#### [TASK OBJECTIVE]
The answer must be an exact printing of every record below, with the pictures omitted.

[Opening EXERCISE INPUT section]

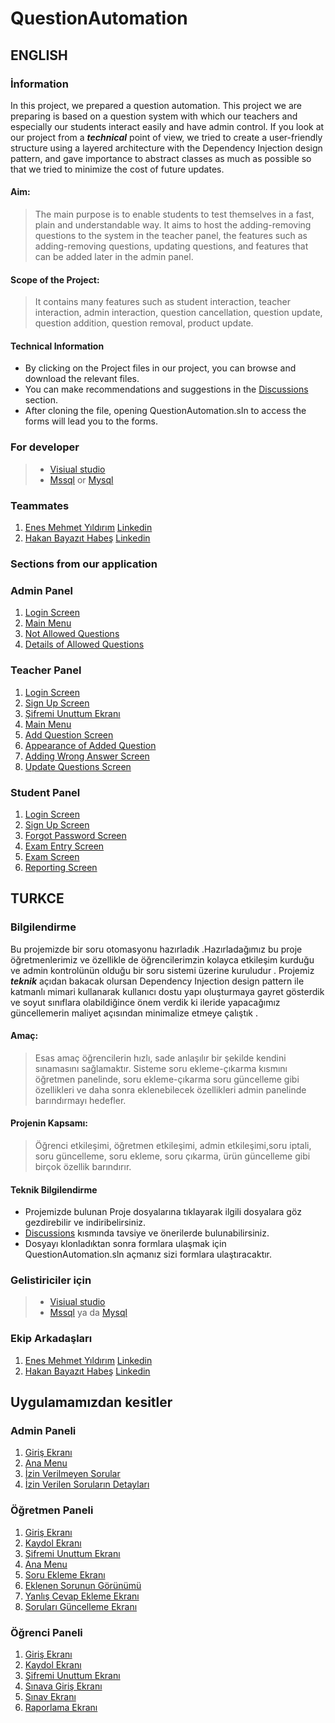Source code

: # QuestionAutomation
## ENGLISH
### İnformation
In this project, we prepared a question automation. This project we are preparing is based on a question system with which our teachers and especially our students interact easily and have admin control. If you look at our project from a ***technical*** point of view, we tried to create a user-friendly structure using a layered architecture with the Dependency Injection design pattern, and gave importance to abstract classes as much as possible so that we tried to minimize the cost of future updates.


#### **Aim:**
> The main purpose is to enable students to test themselves in a fast, plain and understandable way. It aims to host the adding-removing questions to the system in the teacher panel, the features such as adding-removing questions, updating questions, and features that can be added later in the admin panel.


#### **Scope of the Project:**
>It contains many features such as student interaction, teacher interaction, admin interaction, question cancellation, question update, question addition, question removal, product update.

#### Technical Information
+ By clicking on the Project files in our project, you can browse and download the relevant files.
+ You can make recommendations and suggestions in the [Discussions](https://github.com/mehmet5643/OrderAutomation/discussions) section.
+ After cloning the file, opening QuestionAutomation.sln to access the forms will lead you to the forms.

### For developer
> + [Visiual studio](https://visualstudio.microsoft.com/tr/downloads/) 
> + [Mssql](https://www.microsoft.com/tr-tr/sql-server/sql-server-downloads) or [Mysql](https://dev.mysql.com/downloads/installer/)

### Teammates
1. [Enes Mehmet Yıldırım](https://github.com/EnesMehmet1) [Linkedin](https://www.linkedin.com/in/enes-mehmet-y%C4%B1ld%C4%B1r%C4%B1m-74b8701bb/)
2. [Hakan Bayazıt Habeş](https://github.com/HakanBayazitHabes) [Linkedin](https://www.linkedin.com/in/hakan-bayaz%C4%B1t-habe%C5%9F-157844221/)

### Sections from our application

### Admin Panel
 
1.  [Login Screen](https://i.hizliresim.com/91tpqh9.jpg)
2.  [Main Menu](https://i.hizliresim.com/4zxjte9.jpg)
3.  [Not Allowed Questions](https://i.hizliresim.com/9rkw7hn.jpg)
4.  [Details of Allowed Questions](https://i.hizliresim.com/sft4cnh.jpg)

### Teacher Panel

1.  [Login Screen](https://i.hizliresim.com/hths53w.jpg)
2.  [Sign Up Screen](https://i.hizliresim.com/jpu0w1m.jpg)
3.  [Şifremi Unuttum Ekranı](https://i.hizliresim.com/ki4qlkf.jpg)
4.  [Main Menu](https://i.hizliresim.com/cdd4ijh.jpg)
5.  [Add Question Screen](https://i.hizliresim.com/rfqtyvh.jpg)
6.  [Appearance of Added Question](https://i.hizliresim.com/a4ey3im.jpg)
7.  [Adding Wrong Answer Screen](https://i.hizliresim.com/rkk80hd.jpg)
8.  [Update Questions Screen](https://i.hizliresim.com/4v0jwl5.jpg)

### Student Panel

1.  [Login Screen](https://i.hizliresim.com/s0xhw0g.jpg)
2.  [Sign Up Screen](https://i.hizliresim.com/mpy5bea.jpg)
3.  [Forgot Password Screen](https://i.hizliresim.com/e6pdwye.jpg)
4.  [Exam Entry Screen](https://i.hizliresim.com/7bujgg2.jpg)
5.  [Exam Screen](https://i.hizliresim.com/11fcs3a.jpg)
6.  [Reporting Screen](https://i.hizliresim.com/fq6uaaq.jpg)






## TURKCE
### Bilgilendirme
Bu projemizde bir soru otomasyonu hazırladık .Hazırladağımız bu proje öğretmenlerimiz ve özellikle de öğrencilerimzin kolayca etkileşim kurduğu ve  admin kontrolünün olduğu bir soru sistemi üzerine kuruludur . Projemiz ***teknik*** açıdan bakacak olursan Dependency Injection design pattern ile katmanlı mimari kullanarak kullanıcı dostu yapı oluşturmaya gayret gösterdik ve soyut sınıflara olabildiğince önem verdik ki ileride yapacağımız güncellemerin maliyet açısından minimalize etmeye çalıştık . 

#### **Amaç:** 
> Esas amaç öğrencilerin hızlı, sade anlaşılır bir şekilde kendini sınamasını sağlamaktır. Sisteme soru ekleme-çıkarma kısmını öğretmen panelinde, soru ekleme-çıkarma soru güncelleme gibi özellikleri ve daha sonra eklenebilecek özellikleri admin panelinde barındırmayı hedefler.

#### **Projenin Kapsamı:** 
>Öğrenci etkileşimi, öğretmen etkileşimi, admin etkileşimi,soru iptali, soru güncelleme, soru ekleme, soru çıkarma, ürün güncelleme gibi birçok özellik barındırır.

#### Teknik Bilgilendirme
+ Projemizde bulunan Proje dosyalarına tıklayarak ilgili dosyalara göz gezdirebilir ve indiribelirsiniz.
+ [Discussions](https://github.com/mehmet5643/OrderAutomation/discussions) kısmında tavsiye ve önerilerde bulunabilirsiniz.
+ Dosyayı klonladıktan sonra formlara ulaşmak için QuestionAutomation.sln açmanız sizi formlara ulaştıracaktır.

### Gelistiriciler için
> + [Visiual studio](https://visualstudio.microsoft.com/tr/downloads/) 
> + [Mssql](https://www.microsoft.com/tr-tr/sql-server/sql-server-downloads) ya da [Mysql](https://dev.mysql.com/downloads/installer/)


### Ekip Arkadaşları
1. [Enes Mehmet Yıldırım](https://github.com/EnesMehmet1) [Linkedin](https://www.linkedin.com/in/enes-mehmet-y%C4%B1ld%C4%B1r%C4%B1m-74b8701bb/)
2. [Hakan Bayazıt Habeş](https://github.com/HakanBayazitHabes) [Linkedin](https://www.linkedin.com/in/hakan-bayaz%C4%B1t-habe%C5%9F-157844221/)

## Uygulamamızdan kesitler
 
 ### Admin Paneli
 
1.  [Giriş Ekranı](https://i.hizliresim.com/91tpqh9.jpg)
2.  [Ana Menu](https://i.hizliresim.com/4zxjte9.jpg)
3.  [İzin Verilmeyen Sorular](https://i.hizliresim.com/9rkw7hn.jpg)
4.  [İzin Verilen Soruların Detayları](https://i.hizliresim.com/sft4cnh.jpg)

### Öğretmen Paneli

1.  [Giriş Ekranı](https://i.hizliresim.com/hths53w.jpg)
2.  [Kaydol Ekranı](https://i.hizliresim.com/jpu0w1m.jpg)
3.  [Şifremi Unuttum Ekranı](https://i.hizliresim.com/ki4qlkf.jpg)
4.  [Ana Menu](https://i.hizliresim.com/cdd4ijh.jpg)
5.  [Soru Ekleme Ekranı](https://i.hizliresim.com/rfqtyvh.jpg)
6.  [Eklenen Sorunun Görünümü](https://i.hizliresim.com/a4ey3im.jpg)
7.  [Yanlış Cevap Ekleme Ekranı](https://i.hizliresim.com/rkk80hd.jpg)
8.  [Soruları Güncelleme Ekranı](https://i.hizliresim.com/4v0jwl5.jpg)

### Öğrenci Paneli

1.  [Giriş Ekranı](https://i.hizliresim.com/s0xhw0g.jpg)
2.  [Kaydol Ekranı](https://i.hizliresim.com/mpy5bea.jpg)
3.  [Şifremi Unuttum Ekranı](https://i.hizliresim.com/e6pdwye.jpg)
4.  [Sınava Giriş Ekranı](https://i.hizliresim.com/7bujgg2.jpg)
5.  [Sınav Ekranı](https://i.hizliresim.com/11fcs3a.jpg)
6.  [Raporlama Ekranı](https://i.hizliresim.com/fq6uaaq.jpg)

[Closing EXERCISE INPUT section]

#### [ANSWER BELOW]
Source code

: # QuestionAutomation
## ENGLISH
### İnformation
In this project, we prepared a question automation. This project we are preparing is based on a question system with which our teachers and especially our students interact easily and have admin control. If you look at our project from a ***technical*** point of view, we tried to create a user-friendly structure using a layered architecture with the Dependency Injection design pattern, and gave importance to abstract classes as much as possible so that we tried to minimize the cost of future updates.


#### **Aim:**
> The main purpose is to enable students to test themselves in a fast, plain and understandable way. It aims to host the adding-removing questions to the system in the teacher panel, the features such as adding-removing questions, updating questions, and features that can be added later in the admin panel.


#### **Scope of the Project:**
>It contains many features such as student interaction, teacher interaction, admin interaction, question cancellation, question update, question addition, question removal, product update.

#### Technical Information
+ By clicking on the Project files in our project, you can browse and download the relevant files.
+ You can make recommendations and suggestions in the [Discussions](https://github.com/mehmet5643/OrderAutomation/discussions) section.
+ After cloning the file, opening QuestionAutomation.sln to access the forms will lead you to the forms.

### For developer
> + [Visiual studio](https://visualstudio.microsoft.com/tr/downloads/) 
> + [Mssql](https://www.microsoft.com/tr-tr/sql-server/sql-server-downloads) or [Mysql](https://dev.mysql.com/downloads/installer/)

### Teammates
1. [Enes Mehmet Yıldırım](https://github.com/EnesMehmet1) [Linkedin](https://www.linkedin.com/in/enes-mehmet-y%C4%B1ld%C4%B1r%C4%B1m-74b8701bb/)
2. [Hakan Bayazıt Habeş](https://github.com/HakanBayazitHabes) [Linkedin](https://www.linkedin.com/in/hakan-bayaz%C4%B1t-habe%C5%9F-157844221/)

### Sections from our application

### Admin Panel
 
1.  [Login Screen](https://i.hizliresim.com/91tpqh9.jpg)
2.  [Main Menu](https://i.hizliresim.com/4zxjte9.jpg)
3.  [Not Allowed Questions](https://i.hizliresim.com/9rkw7hn.jpg)
4.  [Details of Allowed Questions](https://i.hizliresim.com/sft4cnh.jpg)

### Teacher Panel

1.  [Login Screen](https://i.hizliresim.com/hths53w.jpg)
2.  [Sign Up Screen](https://i.hizliresim.com/jpu0w1m.jpg)
3.  [Şifremi Unuttum Ekranı](https://i.hizliresim.com/ki4qlkf.jpg)
4.  [Main Menu](https://i.hizliresim.com/cdd4ijh.jpg)
5.  [Add Question Screen](https://i.hizliresim.com/rfqtyvh.jpg)
6.  [Appearance of Added Question](https://i.hizliresim.com/a4ey3im.jpg)
7.  [Adding Wrong Answer Screen](https://i.hizliresim.com/rkk80hd.jpg)
8.  [Update Questions Screen](https://i.hizliresim.com/4v0jwl5.jpg)

### Student Panel

1.  [Login Screen](https://i.hizliresim.com/s0xhw0g.jpg)
2.  [Sign Up Screen](https://i.hizliresim.com/mpy5bea.jpg)
3.  [Forgot Password Screen](https://i.hizliresim.com/e6pdwye.jpg)
4.  [Exam Entry Screen](https://i.hizliresim.com/7bujgg2.jpg)
5.  [Exam Screen](https://i.hizliresim.com/11fcs3a.jpg)
6.  [Reporting Screen](https://i.hizliresim.com/fq6uaaq.jpg)






## TURKCE
### Bilgilendirme
Bu projemizde bir soru otomasyonu hazırladık .Hazırladağımız bu proje öğretmenlerimiz ve özellikle de öğrencilerimzin kolayca etkileşim kurduğu ve  admin kontrolünün olduğu bir soru sistemi üzerine kuruludur . Projemiz ***teknik*** açıdan bakacak olursan Dependency Injection design pattern ile katmanlı mimari kullanarak kullanıcı dostu yapı oluşturmaya gayret gösterdik ve soyut sınıflara olabildiğince önem verdik ki ileride yapacağımız güncellemerin maliyet açısından minimalize etmeye çalıştık . 

#### **Amaç:** 
> Esas amaç öğrencilerin hızlı, sade anlaşılır bir şekilde kendini sınamasını sağlamaktır. Sisteme soru ekleme-çıkarma kısmını öğretmen panelinde, soru ekleme-çıkarma soru güncelleme gibi özellikleri ve daha sonra eklenebilecek özellikleri admin panelinde barındırmayı hedefler.

#### **Projenin Kapsamı:** 
>Öğrenci etkileşimi, öğretmen etkileşimi, admin etkileşimi,soru iptali, soru güncelleme, soru ekleme, soru çıkarma, ürün güncelleme gibi birçok özellik barındırır.

#### Teknik Bilgilendirme
+ Projemizde bulunan Proje dosyalarına tıklayarak ilgili dosyalara göz gezdirebilir ve indiribelirsiniz.
+ [Discussions](https://github.com/mehmet5643/OrderAutomation/discussions) kısmında tavsiye ve önerilerde bulunabilirsiniz.
+ Dosyayı klonladıktan sonra formlara ulaşmak için QuestionAutomation.sln açmanız sizi formlara ulaştıracaktır.

### Gelistiriciler için
> + [Visiual studio](https://visualstudio.microsoft.com/tr/downloads/) 
> + [Mssql](https://www.microsoft.com/tr-tr/sql-server/sql-server-downloads) ya da [Mysql](https://dev.mysql.com/downloads/installer/)


### Ekip Arkadaşları
1. [Enes Mehmet Yıldırım](https://github.com/EnesMehmet1) [Linkedin](https://www.linkedin.com/in/enes-mehmet-y%C4%B1ld%C4%B1r%C4%B1m-74b8701bb/)
2. [Hakan Bayazıt Habeş](https://github.com/HakanBayazitHabes) [Linkedin](https://www.linkedin.com/in/hakan-bayaz%C4%B1t-habe%C5%9F-157844221/)

## Uygulamamızdan kesitler
 
 ### Admin Paneli
 
1.  [Giriş Ekranı](https://i.hizliresim.com/91tpqh9.jpg)
2.  [Ana Menu](https://i.hizliresim.com/4zxjte9.jpg)
3.  [İzin Verilmeyen Sorular](https://i.hizliresim.com/9rkw7hn.jpg)
4.  [İzin Verilen Soruların Detayları](https://i.hizliresim.com/sft4cnh.jpg)

### Öğretmen Paneli

1.  [Giriş Ekranı](https://i.hizliresim.com/hths53w.jpg)
2.  [Kaydol Ekranı](https://i.hizliresim.com/jpu0w1m.jpg)
3.  [Şifremi Unuttum Ekranı](https://i.hizliresim.com/ki4qlkf.jpg)
4.  [Ana Menu](https://i.hizliresim.com/cdd4ijh.jpg)
5.  [Soru Ekleme Ekranı](https://i.hizliresim.com/rfqtyvh.jpg)
6.  [Eklenen Sorunun Görünümü](https://i.hizliresim.com/a4ey3im.jpg)
7.  [Yanlış Cevap Ekleme Ekranı](https://i.hizliresim.com/rkk80hd.jpg)
8.  [Soruları Güncelleme Ekranı](https://i.hizliresim.com/4v0jwl5.jpg)

### Öğrenci Paneli

1.  [Giriş Ekranı](https://i.hizliresim.com/s0xhw0g.jpg)
2.  [Kaydol Ekranı](https://i.hizliresim.com/mpy5bea.jpg)
3.  [Şifremi Unuttum Ekranı](https://i.hizliresim.com/e6pdwye.jpg)
4.  [Sınava Giriş Ekranı](https://i.hizliresim.com/7bujgg2.jpg)
5.  [Sınav Ekranı](https://i.hizliresim.com/11fcs3a.jpg)
6.  [Raporlama Ekranı](https://i.hizliresim.com/fq6uaaq.jpg)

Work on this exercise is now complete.